Muere la tarde sobre la playa desierta y las sombras buscan a tientas el abrigo de la bahía. El brillo del faro se adivina frío, mientras la tierra rueda infinita, con sus llantos y sus héroes, sonora, eterna, y los médanos suben y bajan.
El cielo vierte el sueño redentor y envuelve al solitario caminante que transita por la delgada línea gris que separa lo que ha dejado de ser luz de lo que aún no ha nacido memoria.
Entonces se quiebra el pulso generoso de los azules que pugnan por regresar al amor de la lumbre, al abrazo de los lugares que sólo medraron en el alma del marino, a los campos infinitos donde comenzó a ser soñado el océano. Y las formas se suceden y los tiempos, y las voces y las ansias quedan atrapadas en las redes salobres, y un somnoliento arpón alienta canciones que nunca volveremos a oír.
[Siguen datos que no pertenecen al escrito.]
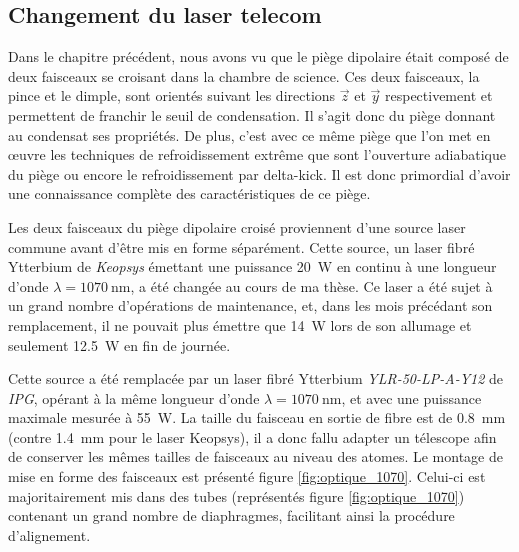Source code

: \subsection{Changement du laser telecom}
Dans le chapitre précédent, nous avons vu que le piège dipolaire était composé de deux faisceaux se croisant dans la chambre de science. Ces deux faisceaux, la pince et le dimple, sont orientés suivant les directions $\vec{z}$ et $\vec{y}$ respectivement et permettent de franchir le seuil de condensation. Il s'agit donc du piège donnant au condensat ses propriétés. De plus, c'est avec ce même piège que l'on met en œuvre les techniques de refroidissement extrême que sont l'ouverture adiabatique du piège ou encore le refroidissement par delta-kick. Il est donc primordial d'avoir une connaissance complète des caractéristiques de ce piège.

Les deux faisceaux du piège dipolaire croisé proviennent d'une source laser commune avant d'être mis en forme séparément. Cette source, un laser fibré Ytterbium de \emph{Keopsys} émettant une puissance \SI{20}{\watt} en continu à une longueur d'onde $\lambda=\SI{1070}{\nano\metre}$, a été changée au cours de ma thèse. Ce laser a été sujet à un grand nombre d'opérations de maintenance, et, dans les mois précédant son remplacement, il ne pouvait plus émettre que \SI{14}{\watt} lors de son allumage et seulement \SI{12.5}{\watt} en fin de journée.
 
Cette source a été remplacée par un laser fibré Ytterbium \emph{YLR-50-LP-A-Y12} de \emph{IPG}, opérant à la même longueur d'onde $\lambda=\SI{1070}{\nano\metre}$, et avec une puissance maximale mesurée à \SI{55}{\watt}. La taille du faisceau en sortie de fibre est de \SI{0.8}{\milli\metre} (contre \SI{1.4}{\milli\metre} pour le laser Keopsys), il a donc fallu adapter un télescope afin de conserver les mêmes tailles de faisceaux au niveau des atomes. Le montage de mise en forme des faisceaux est présenté figure \ref{fig:optique_1070}. Celui-ci est majoritairement mis dans des tubes (représentés figure \ref{fig:optique_1070}) contenant un grand nombre de diaphragmes, facilitant ainsi la procédure d'alignement.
Del mar al cielo, del cielo al mar...
Náufragos que pierden la cuenta de las olas y los puertos... ¡Cuántos trabajos, cuántos días! Qué diosa taimada trenza el camino de vuelta a casa, a los rostros de nuestros mayores, a los vientos propicios para navegar una y otra vez sobre los mares de azulejos de las tascas lisboetas donde anclaron todos nuestros barcos, y aún poderse asombrar con el viento, y aún perderse frente a la brumosa isla de Ténedos: ebrios para siempre del vinoso color de lo que puede ser.